Cryptogenomics combines cryptography with genomics to crunch DNA data. According to Stanford professor Gill Bejarano, the field could address the privacy concerns of researchers investigating genetic diseases.
Researchers compare the DNA data of healthy individuals with the ones suffering from genetic diseases. In doing so, researchers can figure out the disparities in their genetic makeup. This allows them to evaluate a patient’s risk of a disease, predict how a patient will respond to treatment, etc. Over the last three decades, biobanking has grown as a discipline to aid genetic research. It has evolved from basic biological sample storage in university-based repositories, to larger infrastructure networks.
Why is genetic privacy important?
Every time DNA data sourced from biobanks is used for genetic research, the information is shared between various stakeholders, compromising the privacy of subjects who volunteered their DNA data for the research.
Though researchers generally try to protect the privacy of the subjects, the accountability is missing. While researchers might stay true to their noble purpose, the threat of nefarious third parties breaking into systems because of a few bad apples is a risk worth looking into.
Criminal databases in the United States retain the genetic samples of suspects even before conviction, leading to unfair profiling of innocent citizens.
Bejerano’s research
Gill Bejerano (a professor of developmental biology, computer science, pediatrics, and biomedical data science at Stanford University) has–using the principles of cryptogenomics–published a method to analyse the DNA of large numbers of patients without storing or holding the DNA samples in a database.
The idea to marry cryptography with genomics came to Bejerano while he was attending a talk of his colleague, Dan Boneh, from the Computer Science department at Stanford. During this seminar, he learned it is possible to perform very complicated computations in cryptography without ever showing the inputs. He realised it has applications in genomics.

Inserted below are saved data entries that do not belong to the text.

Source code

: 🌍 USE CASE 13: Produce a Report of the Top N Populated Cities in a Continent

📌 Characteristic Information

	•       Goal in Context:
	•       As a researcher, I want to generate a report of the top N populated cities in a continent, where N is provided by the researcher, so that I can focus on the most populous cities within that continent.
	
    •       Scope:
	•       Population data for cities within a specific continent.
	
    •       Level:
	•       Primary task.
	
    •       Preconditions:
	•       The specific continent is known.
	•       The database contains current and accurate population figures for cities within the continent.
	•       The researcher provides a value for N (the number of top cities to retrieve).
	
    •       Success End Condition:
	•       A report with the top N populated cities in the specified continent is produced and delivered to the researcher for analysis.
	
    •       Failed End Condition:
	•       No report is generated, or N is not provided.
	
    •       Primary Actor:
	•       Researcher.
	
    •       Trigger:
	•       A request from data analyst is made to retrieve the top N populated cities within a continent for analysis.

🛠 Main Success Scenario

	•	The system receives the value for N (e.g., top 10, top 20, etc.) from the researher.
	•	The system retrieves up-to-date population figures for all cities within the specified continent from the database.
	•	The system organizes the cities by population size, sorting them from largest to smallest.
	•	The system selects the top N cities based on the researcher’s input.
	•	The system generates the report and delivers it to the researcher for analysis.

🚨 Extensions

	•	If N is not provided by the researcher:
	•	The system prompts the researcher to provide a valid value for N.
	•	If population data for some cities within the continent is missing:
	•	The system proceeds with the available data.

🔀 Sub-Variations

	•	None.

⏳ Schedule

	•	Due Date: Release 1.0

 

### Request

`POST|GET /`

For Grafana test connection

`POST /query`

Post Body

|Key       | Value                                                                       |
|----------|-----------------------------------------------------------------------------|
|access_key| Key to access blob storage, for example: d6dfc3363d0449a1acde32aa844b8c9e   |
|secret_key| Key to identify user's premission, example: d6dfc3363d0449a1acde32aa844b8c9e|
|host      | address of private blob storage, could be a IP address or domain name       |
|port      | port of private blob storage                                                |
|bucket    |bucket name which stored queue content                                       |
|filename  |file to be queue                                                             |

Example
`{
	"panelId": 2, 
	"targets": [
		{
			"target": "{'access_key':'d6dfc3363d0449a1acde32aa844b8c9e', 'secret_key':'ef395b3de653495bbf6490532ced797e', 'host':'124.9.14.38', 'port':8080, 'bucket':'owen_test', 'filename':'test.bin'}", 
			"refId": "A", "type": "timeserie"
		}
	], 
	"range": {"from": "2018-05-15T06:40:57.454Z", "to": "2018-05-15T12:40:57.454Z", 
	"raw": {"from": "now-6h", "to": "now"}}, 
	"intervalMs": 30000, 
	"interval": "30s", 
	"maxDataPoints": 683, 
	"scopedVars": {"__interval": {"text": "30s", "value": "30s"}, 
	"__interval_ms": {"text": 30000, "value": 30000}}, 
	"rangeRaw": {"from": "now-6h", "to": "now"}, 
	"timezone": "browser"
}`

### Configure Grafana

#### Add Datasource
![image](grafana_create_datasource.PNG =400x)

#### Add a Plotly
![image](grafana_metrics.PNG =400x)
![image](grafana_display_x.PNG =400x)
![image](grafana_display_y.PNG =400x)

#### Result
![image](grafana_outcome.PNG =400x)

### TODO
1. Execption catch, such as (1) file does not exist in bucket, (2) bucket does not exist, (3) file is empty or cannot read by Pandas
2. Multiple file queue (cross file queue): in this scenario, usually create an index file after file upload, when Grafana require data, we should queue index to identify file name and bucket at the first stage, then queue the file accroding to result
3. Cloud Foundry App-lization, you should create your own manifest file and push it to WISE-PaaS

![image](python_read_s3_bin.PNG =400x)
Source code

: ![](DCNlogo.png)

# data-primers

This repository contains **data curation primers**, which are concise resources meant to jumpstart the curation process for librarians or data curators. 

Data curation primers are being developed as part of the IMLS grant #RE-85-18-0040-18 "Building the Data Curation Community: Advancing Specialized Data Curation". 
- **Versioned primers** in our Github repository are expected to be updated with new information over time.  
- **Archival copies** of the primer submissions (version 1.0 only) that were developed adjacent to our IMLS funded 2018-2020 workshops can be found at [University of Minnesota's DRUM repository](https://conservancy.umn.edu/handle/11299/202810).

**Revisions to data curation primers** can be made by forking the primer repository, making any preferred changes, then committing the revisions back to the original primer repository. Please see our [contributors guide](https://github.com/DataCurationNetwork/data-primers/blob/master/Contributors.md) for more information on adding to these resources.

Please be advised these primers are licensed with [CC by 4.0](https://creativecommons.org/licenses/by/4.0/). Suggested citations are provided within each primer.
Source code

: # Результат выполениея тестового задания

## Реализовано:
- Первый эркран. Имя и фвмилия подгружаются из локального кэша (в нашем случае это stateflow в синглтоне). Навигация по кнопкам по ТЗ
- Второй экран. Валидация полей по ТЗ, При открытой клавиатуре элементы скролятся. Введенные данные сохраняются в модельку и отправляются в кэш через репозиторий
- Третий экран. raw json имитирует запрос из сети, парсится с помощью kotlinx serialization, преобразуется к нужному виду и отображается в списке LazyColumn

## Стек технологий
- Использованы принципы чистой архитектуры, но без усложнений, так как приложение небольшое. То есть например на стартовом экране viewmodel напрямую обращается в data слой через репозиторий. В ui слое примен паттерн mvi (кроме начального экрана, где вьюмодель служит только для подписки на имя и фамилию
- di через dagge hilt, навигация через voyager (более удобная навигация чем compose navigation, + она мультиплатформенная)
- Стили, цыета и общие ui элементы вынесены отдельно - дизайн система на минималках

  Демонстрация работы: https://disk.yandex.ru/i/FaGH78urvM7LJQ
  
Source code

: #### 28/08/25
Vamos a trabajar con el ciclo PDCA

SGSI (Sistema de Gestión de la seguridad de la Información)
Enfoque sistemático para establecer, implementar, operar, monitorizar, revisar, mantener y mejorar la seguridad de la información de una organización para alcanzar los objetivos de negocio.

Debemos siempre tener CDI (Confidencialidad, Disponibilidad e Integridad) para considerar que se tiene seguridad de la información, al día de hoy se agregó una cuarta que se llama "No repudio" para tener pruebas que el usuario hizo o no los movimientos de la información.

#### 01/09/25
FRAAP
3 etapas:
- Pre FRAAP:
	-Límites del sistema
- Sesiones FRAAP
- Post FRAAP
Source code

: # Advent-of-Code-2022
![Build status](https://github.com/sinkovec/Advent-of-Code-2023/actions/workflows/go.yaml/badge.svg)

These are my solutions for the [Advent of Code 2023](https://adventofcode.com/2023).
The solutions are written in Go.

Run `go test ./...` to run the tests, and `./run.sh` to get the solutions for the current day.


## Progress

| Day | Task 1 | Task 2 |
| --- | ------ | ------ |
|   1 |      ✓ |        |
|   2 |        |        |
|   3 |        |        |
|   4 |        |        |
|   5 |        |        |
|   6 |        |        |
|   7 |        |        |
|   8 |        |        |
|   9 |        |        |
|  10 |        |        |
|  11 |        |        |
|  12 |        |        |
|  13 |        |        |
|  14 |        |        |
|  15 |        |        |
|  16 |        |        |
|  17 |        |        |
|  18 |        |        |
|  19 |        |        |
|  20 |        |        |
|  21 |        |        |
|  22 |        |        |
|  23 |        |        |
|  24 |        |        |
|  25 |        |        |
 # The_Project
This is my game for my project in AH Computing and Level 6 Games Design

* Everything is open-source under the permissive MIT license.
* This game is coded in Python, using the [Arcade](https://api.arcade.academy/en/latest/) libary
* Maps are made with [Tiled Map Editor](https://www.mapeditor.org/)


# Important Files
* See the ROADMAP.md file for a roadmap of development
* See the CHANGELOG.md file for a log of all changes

With cryptogenomics, you can have as many people as possible (depending on the efficiency of the computation) put their inputs (genomes) into research without ever having this information shared. In other words, researchers can ask the exact same questions and solve the exact same problems without ever having to share the genetic information of the subjects amongst themselves.
Usually, in genomics, you have to share three billion data points to get insights around two-three areas in the genome data. Now, with crytogenomics, you don’t have to share all three billion data points (which contain irrelevant information unrelated to the problem being solved). Instead, you can perform the same computation by finding and sharing only the two relevant data points.

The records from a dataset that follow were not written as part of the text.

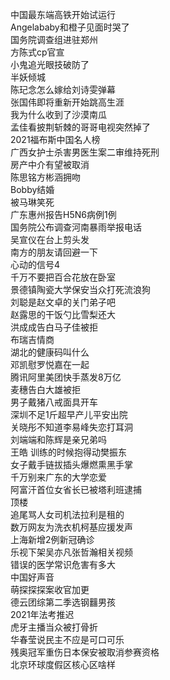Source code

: 中国最东端高铁开始试运行  
Angelababy和橙子见面时哭了  
国务院调查组进驻郑州  
方陈式cp官宣  
小鬼追光眼技破防了  
半妖倾城  
陈玘念怎么嫁给刘诗雯弹幕  
张国伟即将重新开始跳高生涯  
我为什么收到了沙漠南瓜  
孟佳看披荆斩棘的哥哥电视突然掉了  
2021福布斯中国名人榜  
广西女护士杀害男医生案二审维持死刑  
房产中介有望被取消  
陈思铭方彬涵拥吻  
Bobby结婚  
被马琳笑死  
广东惠州报告H5N6病例1例  
国务院公布调查河南暴雨举报电话  
吴宣仪在台上剪头发  
南方的朋友请回避一下  
心动的信号4  
千万不要把百合花放在卧室  
景德镇陶瓷大学保安当众打死流浪狗  
刘聪是赵文卓的关门弟子吧  
赵露思的干饭勺比雪梨还大  
洪成成告白马子佳被拒  
布瑞吉情商  
湖北的健康码叫什么  
邓凯慰罗悦嘉在一起  
腾讯阿里美团快手蒸发8万亿  
麦穗告白大雄被拒  
男子戴猪八戒面具开车  
深圳不足1斤超早产儿平安出院  
关晓彤不知道李易峰失恋打耳洞  
刘端端和陈辉是亲兄弟吗  
王皓 训练的时候抱得动樊振东  
女子戴手链拔插头爆燃熏黑手掌  
千万别来广东的大学恋爱  
阿富汗首位女省长已被塔利班逮捕  
顶楼  
追尾骂人女司机法拉利是租的  
数万网友为洗衣机柯基应援发声  
上海新增2例新冠确诊  
乐视下架吴亦凡张哲瀚相关视频  
错误的医学常识危害有多大  
中国好声音  
萌探探探案收官加更  
德云团综第二季选钢䨻男孩  
2021年法考推迟  
虎牙主播当众被打骨折  
华春莹说民主不应是可口可乐  
残奥冠军重伤日本保安被取消参赛资格  
北京环球度假区核心区啥样  
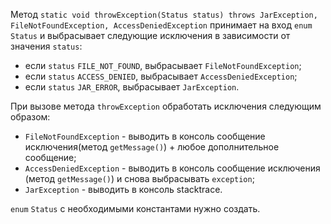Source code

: Метод `static void throwException(Status status) throws JarException, FileNotFoundException, AccessDeniedException`
принимает на вход `enum Status` и выбрасывает следующие исключения в зависимости от значения `status`:
- если `status` `FILE_NOT_FOUND`, выбрасывает `FileNotFoundException`;
- если `status` `ACCESS_DENIED`, выбрасывает `AccessDeniedException`;
- если `status` `JAR_ERROR`, выбрасывает `JarException`.

При вызове метода `throwException` обработать исключения следующим образом:
- `FileNotFoundException` - выводить в консоль сообщение исключения(метод `getMessage()`) + любое дополнительное 
    сообщение;
- `AccessDeniedException` - выводить в консоль сообщение исключения (метод `getMessage()`) и снова выбрасывать 
    `exception`;
- `JarException` - выводить в консоль stacktrace.

`enum` `Status` с необходимыми константами нужно создать.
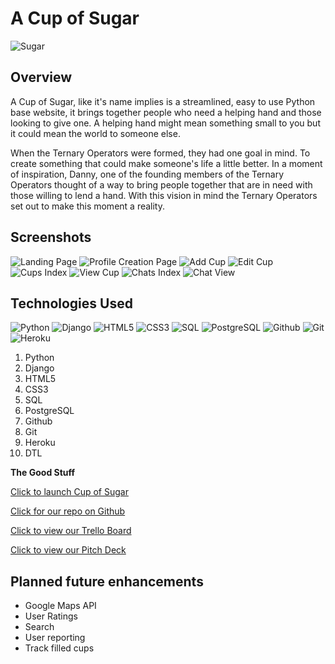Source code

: 
# **A Cup of Sugar**

![Sugar](https://i.imgur.com/JGsdazC.png)

## **Overview**

A Cup of Sugar, like it's name implies is a streamlined, easy to use Python base website, it brings  together people who need a helping hand and those looking to give one. A helping hand might mean something small to you but it could mean the world to someone else.

When the Ternary Operators were formed, they had one goal in mind. To create something that could make someone's life a little better. In a moment of inspiration, Danny, one of the founding members of the Ternary Operators thought of a way to bring people together that are in need with those willing to lend a hand. With this vision in mind the Ternary Operators set out to make this moment a reality.

## **Screenshots**
![Landing Page](https://imgur.com/rtrSpUW.png)
![Profile Creation Page](https://i.imgur.com/XfSQo45.png)
![Add Cup](https://i.imgur.com/4Zbaw4G.png)
![Edit Cup](https://i.imgur.com/xAUfwea.png)
![Cups Index](https://i.imgur.com/x3c7KHH.png)
![View Cup](https://i.imgur.com/n8EpaKJ.png)
![Chats Index](https://i.imgur.com/ZGRN2GR.png)
![Chat View](https://i.imgur.com/xveMwmt.png)

## **Technologies Used**

![Python](https://i.imgur.com/ojOw2D8.jpg)
![Django](https://i.imgur.com/fE8gdHB.png)
![HTML5](https://i.imgur.com/0Ehoi7U.png)
![CSS3](https://i.imgur.com/1RPHV5W.png)
![SQL](https://i.imgur.com/NqcyEhR.png)
![PostgreSQL](https://i.imgur.com/Yz3lCYu.png)
![Github](https://i.imgur.com/7LyflRV.png)
![Git](https://i.imgur.com/uA6xQMO.png)
![Heroku](https://i.imgur.com/jS7vfhC.jpg)

1. Python
2. Django
3. HTML5
4. CSS3
5. SQL
6. PostgreSQL
7. Github
8. Git
9. Heroku
10. DTL


**The Good Stuff**

[Click to launch Cup of Sugar](https://cup-o-sugar.herokuapp.com)

[Click for our repo on Github](https://github.com/chasmad/cup-of-sugar)

[Click to view our Trello Board](https://trello.com/b/ZQiZX0Sl/cup-of-sugar)

[Click to view our Pitch Deck](https://drive.google.com/file/d/1c89P00TVdw-Nqty0L5bC9RIObVNKEbeR/view)

## **Planned future enhancements**
- Google Maps API
- User Ratings
- Search
- User reporting
- Track filled cups
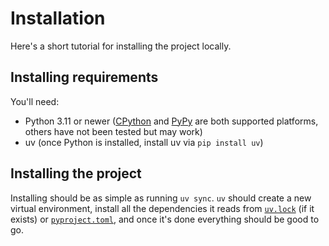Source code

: # Installation

Here's a short tutorial for installing the project locally.

## Installing requirements

You'll need:

- Python 3.11 or newer ([CPython](https://python.org) and [PyPy](https://www.pypy.org) are both supported platforms, others have not been tested but may work)
- uv (once Python is installed, install uv via `pip install uv`)

## Installing the project

Installing should be as simple as running `uv sync`. `uv` should create a new virtual environment, install all the dependencies it reads from [`uv.lock`](../uv.lock) (if it exists) or [`pyproject.toml`](../pyproject.toml), and once it's done everything should be good to go.
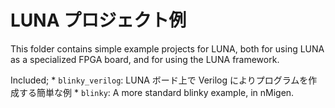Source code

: # LUNA プロジェクト例

This folder contains simple example projects for LUNA, both for using LUNA as a specialized FPGA board, and for using the LUNA framework.

Included;
	* `blinky_verilog`: LUNA ボード上で Verilog によりプログラムを作成する簡単な例
	* `blinky`: A more standard blinky example, in nMigen.

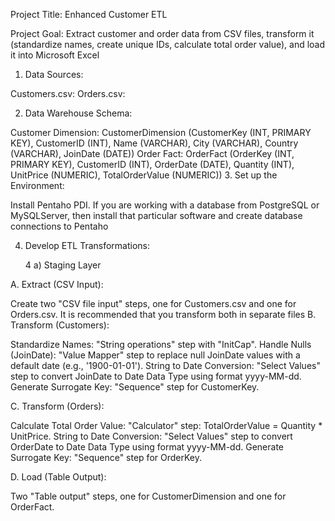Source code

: 
Project Title: Enhanced Customer ETL

Project Goal: Extract customer and order data from CSV files, transform it (standardize names, create unique IDs, calculate total order value), and load it into Microsoft Excel

1. Data Sources:

Customers.csv: 
Orders.csv:

2. Data Warehouse Schema:

Customer Dimension: CustomerDimension (CustomerKey (INT, PRIMARY KEY), CustomerID (INT), Name (VARCHAR), City (VARCHAR), Country (VARCHAR), JoinDate (DATE))
Order Fact: OrderFact (OrderKey (INT, PRIMARY KEY), CustomerID (INT), OrderDate (DATE), Quantity (INT), UnitPrice (NUMERIC), TotalOrderValue (NUMERIC))
3. Set up the Environment: 

Install Pentaho PDI. If you are working with a database from PostgreSQL or MySQLServer, then install that particular software and create database connections to Pentaho

4. Develop ETL Transformations:

   4 a) Staging Layer

A. Extract (CSV Input):

Create two "CSV file input" steps, one for Customers.csv and one for Orders.csv. It is recommended that you transform both in separate files
B. Transform (Customers):

Standardize Names: "String operations" step with "InitCap".
Handle Nulls (JoinDate): "Value Mapper" step to replace null JoinDate values with a default date (e.g., '1900-01-01').
String to Date Conversion: "Select Values" step to convert JoinDate to Date Data Type using format yyyy-MM-dd.
Generate Surrogate Key: "Sequence" step for CustomerKey.

C. Transform (Orders):

Calculate Total Order Value: "Calculator" step: TotalOrderValue = Quantity * UnitPrice.
String to Date Conversion: "Select Values" step to convert OrderDate to Date Data Type using format yyyy-MM-dd.
Generate Surrogate Key: "Sequence" step for OrderKey.

D. Load (Table Output):

Two "Table output" steps, one for CustomerDimension and one for OrderFact.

One of the basic tenets of cryptography (that cryptogenomics takes advantage of) is the concept of oblivious transfer (OT). This is a two-party procedure between a sender and a receiver in which the sender transfers some information to the receiver, but the sender remains oblivious of what information the receiver gets.
Applications
So far Bejerano and his team have written three papers on cryptogenomics. The first two are in the medical domain and show how to work with genomes without sharing the information. The third paper is in law enforcement, and demonstrates how you can profile people and canvas an entire neighborhood without having to collect everyone’s data.
The code used in these papers is unpatented and freely available. The method is applicable now, and we just have to wait and see how long it takes for it to have real world applications.